Shouto había visto Tokio... en fotos. Antes acompañaba a sus padres pero su última visita fue al hospital, por lo que no tiene un buen recuerdo de la ciudad. A veces Shouto se sentía como un animal que visita al veterinario, pues todas esas visitas conducían a algo que lo terminaba lastimando. Entendía porque los animales se sentían así.
Si fuera gato, ya hubiera arañado a Katsuki y le hubiera bufado, saliendo huyendo para treparse a algún árbol seguro.
Pero como no es un gato, y además es la persona responsable de Katsuki, tenía que aguantarse.
Conduciendo con menos velocidad siguiendo las direcciones de Katsuki, Shouto manejó por las calles principales de Tokio. Un poco preocupado por la gasolina, pero el rubio le dijo que podía pagar por ello. Para ese punto, Shouto se preguntó en cuántos lugares más aceptarían pago con reloj.
En realidad el paseo que hacían no era malo. Cual guía de turistas, Katsuki le explicaba cada calle y lo más importante que había en ella. También dijo algo del transporte público pero fue a tientas, porque Katsuki aceptó siempre haber viajado en su limusina personal.

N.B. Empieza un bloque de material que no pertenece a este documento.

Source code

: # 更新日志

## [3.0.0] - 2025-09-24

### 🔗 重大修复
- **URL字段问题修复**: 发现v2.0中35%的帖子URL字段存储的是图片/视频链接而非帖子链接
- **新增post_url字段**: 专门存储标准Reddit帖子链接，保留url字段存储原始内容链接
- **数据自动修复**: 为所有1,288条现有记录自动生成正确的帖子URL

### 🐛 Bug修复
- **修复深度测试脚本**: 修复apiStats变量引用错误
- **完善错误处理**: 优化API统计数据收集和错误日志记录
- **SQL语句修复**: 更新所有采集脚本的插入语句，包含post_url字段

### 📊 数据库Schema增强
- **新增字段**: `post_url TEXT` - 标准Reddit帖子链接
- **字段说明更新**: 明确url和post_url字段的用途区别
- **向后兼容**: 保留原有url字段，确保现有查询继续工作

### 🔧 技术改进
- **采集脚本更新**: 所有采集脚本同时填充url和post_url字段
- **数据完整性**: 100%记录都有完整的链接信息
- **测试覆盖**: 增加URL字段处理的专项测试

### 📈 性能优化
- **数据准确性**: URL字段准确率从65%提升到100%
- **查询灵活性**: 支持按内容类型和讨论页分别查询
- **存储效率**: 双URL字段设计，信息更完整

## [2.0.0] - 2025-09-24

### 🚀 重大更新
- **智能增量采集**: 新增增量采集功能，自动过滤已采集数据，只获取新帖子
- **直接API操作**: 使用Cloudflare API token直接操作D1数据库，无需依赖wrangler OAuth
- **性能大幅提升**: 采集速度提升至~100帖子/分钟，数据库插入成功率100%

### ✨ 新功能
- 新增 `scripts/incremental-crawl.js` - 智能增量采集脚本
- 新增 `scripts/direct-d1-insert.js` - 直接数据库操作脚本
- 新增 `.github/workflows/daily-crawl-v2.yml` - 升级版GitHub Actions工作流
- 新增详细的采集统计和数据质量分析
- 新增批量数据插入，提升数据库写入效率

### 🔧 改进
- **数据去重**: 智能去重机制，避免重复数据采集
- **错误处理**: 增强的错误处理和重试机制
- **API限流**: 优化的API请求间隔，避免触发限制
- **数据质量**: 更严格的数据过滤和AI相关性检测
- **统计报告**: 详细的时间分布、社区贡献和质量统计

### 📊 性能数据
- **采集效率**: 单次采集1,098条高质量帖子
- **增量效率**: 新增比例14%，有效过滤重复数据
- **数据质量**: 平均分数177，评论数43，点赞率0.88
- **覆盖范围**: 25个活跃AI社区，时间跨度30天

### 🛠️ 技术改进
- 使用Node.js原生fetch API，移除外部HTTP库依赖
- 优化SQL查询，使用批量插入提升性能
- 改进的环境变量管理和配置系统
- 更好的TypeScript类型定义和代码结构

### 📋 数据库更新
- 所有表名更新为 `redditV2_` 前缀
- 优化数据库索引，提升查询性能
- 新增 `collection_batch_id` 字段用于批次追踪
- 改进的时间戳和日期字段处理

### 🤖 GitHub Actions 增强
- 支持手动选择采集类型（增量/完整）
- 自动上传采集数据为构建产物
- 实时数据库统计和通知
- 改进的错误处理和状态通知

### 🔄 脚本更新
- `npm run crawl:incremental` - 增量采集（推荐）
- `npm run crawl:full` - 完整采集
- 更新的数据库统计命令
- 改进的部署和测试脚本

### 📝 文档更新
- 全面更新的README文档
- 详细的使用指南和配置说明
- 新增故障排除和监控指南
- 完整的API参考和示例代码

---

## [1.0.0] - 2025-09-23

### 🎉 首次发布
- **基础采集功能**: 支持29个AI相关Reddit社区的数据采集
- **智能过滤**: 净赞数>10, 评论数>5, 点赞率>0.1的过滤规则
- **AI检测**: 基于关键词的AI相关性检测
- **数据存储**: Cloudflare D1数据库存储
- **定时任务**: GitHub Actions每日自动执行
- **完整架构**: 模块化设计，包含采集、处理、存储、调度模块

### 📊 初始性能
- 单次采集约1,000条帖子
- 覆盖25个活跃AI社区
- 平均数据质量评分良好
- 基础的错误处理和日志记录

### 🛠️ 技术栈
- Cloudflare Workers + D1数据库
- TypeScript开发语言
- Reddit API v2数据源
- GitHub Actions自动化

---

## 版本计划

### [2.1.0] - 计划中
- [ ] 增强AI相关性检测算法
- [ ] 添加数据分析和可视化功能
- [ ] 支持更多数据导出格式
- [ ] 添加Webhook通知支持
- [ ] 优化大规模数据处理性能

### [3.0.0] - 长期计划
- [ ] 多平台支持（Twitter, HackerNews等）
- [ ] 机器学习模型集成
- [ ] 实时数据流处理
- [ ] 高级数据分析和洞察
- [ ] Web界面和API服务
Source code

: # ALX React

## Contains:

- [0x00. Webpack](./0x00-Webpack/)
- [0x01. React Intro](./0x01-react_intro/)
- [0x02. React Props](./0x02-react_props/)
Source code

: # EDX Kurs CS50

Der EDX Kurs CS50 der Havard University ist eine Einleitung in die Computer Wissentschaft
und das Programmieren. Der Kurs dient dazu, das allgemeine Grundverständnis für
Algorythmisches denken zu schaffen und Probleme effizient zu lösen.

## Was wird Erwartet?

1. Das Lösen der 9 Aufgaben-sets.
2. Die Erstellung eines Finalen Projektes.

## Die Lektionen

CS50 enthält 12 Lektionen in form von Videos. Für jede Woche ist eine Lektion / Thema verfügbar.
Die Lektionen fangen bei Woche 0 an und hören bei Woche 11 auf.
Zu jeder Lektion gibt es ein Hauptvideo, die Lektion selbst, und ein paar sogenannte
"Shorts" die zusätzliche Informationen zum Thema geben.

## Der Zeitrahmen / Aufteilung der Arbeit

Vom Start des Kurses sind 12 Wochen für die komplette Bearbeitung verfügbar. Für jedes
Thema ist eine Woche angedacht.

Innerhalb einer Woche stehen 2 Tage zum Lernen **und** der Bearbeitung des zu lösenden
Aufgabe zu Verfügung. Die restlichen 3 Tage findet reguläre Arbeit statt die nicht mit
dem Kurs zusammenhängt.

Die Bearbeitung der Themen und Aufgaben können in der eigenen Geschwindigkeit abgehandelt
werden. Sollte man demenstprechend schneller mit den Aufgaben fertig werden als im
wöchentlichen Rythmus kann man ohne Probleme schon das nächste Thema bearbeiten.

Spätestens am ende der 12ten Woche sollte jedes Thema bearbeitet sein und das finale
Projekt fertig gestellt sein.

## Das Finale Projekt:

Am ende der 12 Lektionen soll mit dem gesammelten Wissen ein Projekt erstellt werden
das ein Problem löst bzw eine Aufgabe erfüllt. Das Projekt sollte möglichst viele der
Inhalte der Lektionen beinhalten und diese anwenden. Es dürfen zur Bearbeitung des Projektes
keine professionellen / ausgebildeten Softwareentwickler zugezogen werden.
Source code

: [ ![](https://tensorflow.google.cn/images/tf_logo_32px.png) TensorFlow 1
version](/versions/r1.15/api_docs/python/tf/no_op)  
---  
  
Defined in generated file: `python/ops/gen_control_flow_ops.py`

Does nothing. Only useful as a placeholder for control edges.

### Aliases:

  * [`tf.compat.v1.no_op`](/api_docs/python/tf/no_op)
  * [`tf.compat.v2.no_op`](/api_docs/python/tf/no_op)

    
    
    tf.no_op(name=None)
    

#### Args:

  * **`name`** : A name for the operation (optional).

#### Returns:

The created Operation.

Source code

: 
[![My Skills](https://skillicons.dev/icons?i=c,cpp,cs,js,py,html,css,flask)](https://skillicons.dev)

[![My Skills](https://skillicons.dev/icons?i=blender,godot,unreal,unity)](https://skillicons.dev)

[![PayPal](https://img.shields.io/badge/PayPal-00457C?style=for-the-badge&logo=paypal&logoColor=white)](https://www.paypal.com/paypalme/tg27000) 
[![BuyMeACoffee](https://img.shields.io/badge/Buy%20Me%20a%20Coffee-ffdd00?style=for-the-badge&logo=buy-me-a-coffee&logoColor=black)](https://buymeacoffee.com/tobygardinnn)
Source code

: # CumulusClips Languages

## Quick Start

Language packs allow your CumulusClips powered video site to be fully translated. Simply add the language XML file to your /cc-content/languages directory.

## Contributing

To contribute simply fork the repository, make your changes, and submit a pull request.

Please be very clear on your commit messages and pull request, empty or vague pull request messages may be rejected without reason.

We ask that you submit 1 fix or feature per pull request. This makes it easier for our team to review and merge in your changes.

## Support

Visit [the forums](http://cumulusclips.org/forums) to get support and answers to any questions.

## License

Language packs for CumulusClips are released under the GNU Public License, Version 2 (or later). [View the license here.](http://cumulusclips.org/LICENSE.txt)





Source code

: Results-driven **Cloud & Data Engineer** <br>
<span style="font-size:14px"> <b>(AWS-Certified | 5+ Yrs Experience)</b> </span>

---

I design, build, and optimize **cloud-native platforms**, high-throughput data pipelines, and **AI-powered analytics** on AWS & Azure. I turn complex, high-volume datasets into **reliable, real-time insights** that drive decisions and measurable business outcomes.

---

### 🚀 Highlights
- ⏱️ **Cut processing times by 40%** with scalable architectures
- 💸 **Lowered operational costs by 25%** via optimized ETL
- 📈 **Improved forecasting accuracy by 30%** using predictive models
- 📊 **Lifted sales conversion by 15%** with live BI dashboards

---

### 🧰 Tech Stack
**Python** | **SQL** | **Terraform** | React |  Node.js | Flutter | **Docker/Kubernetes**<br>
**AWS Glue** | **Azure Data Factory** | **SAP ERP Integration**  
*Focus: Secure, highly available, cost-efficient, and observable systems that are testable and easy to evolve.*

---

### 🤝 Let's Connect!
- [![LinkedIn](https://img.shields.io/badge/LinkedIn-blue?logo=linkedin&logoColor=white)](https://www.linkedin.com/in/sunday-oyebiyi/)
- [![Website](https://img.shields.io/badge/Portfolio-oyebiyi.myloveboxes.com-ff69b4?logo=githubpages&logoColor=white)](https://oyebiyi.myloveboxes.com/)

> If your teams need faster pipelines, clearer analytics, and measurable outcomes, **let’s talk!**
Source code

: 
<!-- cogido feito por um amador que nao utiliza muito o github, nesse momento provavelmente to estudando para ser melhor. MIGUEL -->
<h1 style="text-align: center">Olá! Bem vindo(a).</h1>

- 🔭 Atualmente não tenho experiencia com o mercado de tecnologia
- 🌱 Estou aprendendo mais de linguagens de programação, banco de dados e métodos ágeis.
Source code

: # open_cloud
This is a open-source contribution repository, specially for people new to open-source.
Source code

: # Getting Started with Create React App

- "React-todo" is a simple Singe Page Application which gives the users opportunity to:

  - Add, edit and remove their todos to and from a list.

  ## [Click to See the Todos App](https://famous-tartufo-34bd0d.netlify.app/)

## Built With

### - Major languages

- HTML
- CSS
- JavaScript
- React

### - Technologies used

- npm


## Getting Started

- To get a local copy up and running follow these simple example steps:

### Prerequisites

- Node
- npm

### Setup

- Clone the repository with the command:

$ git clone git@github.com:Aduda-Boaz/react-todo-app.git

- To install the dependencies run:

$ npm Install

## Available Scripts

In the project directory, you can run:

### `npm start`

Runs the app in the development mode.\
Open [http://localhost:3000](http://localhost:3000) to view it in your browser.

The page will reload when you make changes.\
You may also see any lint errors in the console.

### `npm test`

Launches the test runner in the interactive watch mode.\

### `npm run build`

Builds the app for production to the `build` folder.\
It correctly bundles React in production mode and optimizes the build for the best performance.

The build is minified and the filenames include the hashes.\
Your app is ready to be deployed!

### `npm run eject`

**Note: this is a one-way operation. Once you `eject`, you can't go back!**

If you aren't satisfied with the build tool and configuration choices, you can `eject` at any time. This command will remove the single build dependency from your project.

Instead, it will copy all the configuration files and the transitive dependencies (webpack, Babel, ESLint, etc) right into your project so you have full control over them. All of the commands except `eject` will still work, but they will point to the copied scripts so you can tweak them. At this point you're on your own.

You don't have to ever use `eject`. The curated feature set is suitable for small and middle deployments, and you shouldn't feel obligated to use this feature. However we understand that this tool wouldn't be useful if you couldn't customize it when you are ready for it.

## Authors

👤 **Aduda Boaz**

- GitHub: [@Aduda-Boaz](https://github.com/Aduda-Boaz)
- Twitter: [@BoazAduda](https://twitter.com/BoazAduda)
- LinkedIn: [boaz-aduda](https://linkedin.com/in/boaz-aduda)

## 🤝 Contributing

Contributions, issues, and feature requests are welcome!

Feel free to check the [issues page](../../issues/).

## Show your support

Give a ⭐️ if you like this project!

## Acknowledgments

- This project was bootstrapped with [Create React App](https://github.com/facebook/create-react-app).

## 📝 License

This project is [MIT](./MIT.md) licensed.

Era obvio que Katsuki le iba a enseñar lo que podía servirle, lo cual por el tipo de vida que llevaba el rubio, era muy poco. Pero escasa o no, apreciaba la información.
Y por un momento, Shouto pensó que aquello no era malo. Que escuchar a Katsuki le daba tranquilidad, y tal vez la ciudad de Tokio no era tan mala como recordaba.
Excepto que Katsuki le dijo que se estacionara, otra vez. Y le obligó a bajar del vehículo.
– Vamos, Bastardo.
– No.
Shouto permanecía en su asiento mientras Katsuki estaba afuera, a un lado de él, esperando a que Shouto abriera la puerta de la camioneta y saliera. Lo gracioso es que mientras Katsuki miraba fijamente a Shouto, este mantenía la vista al frente, no dispuesto a enfrentarlo.
– Ya lo hiciste una vez.
– Una cosa es una cafetería. Otra muy distinta es un centro comercial.
El imponente edificio se encontraba frente a Shouto y le daba miedo, tal vez demasiado. Los ventanales de vidrio daban una vista majestuosa y su altura dejaba en claro que eran más de dos pisos. Era más grande que la casa de Shouto y más lleno de gente que la cafetería.
– Como las clases aún no comienzan, es lo más cerca que estarás de la experiencia – Explicó Katsuki – Si lo haces bien hoy, el día del examen no parecerás una zarigüeya haciéndose la muerta.
Shouto sabía que Katsuki tenía un buen punto. Pero eso no quitaba el miedo que le recorría. Vale, sí, no quería bajarse de la camioneta, pero si era honesto, era que realmente no podía bajarse de ella, porque su cuerpo no respondía por el miedo.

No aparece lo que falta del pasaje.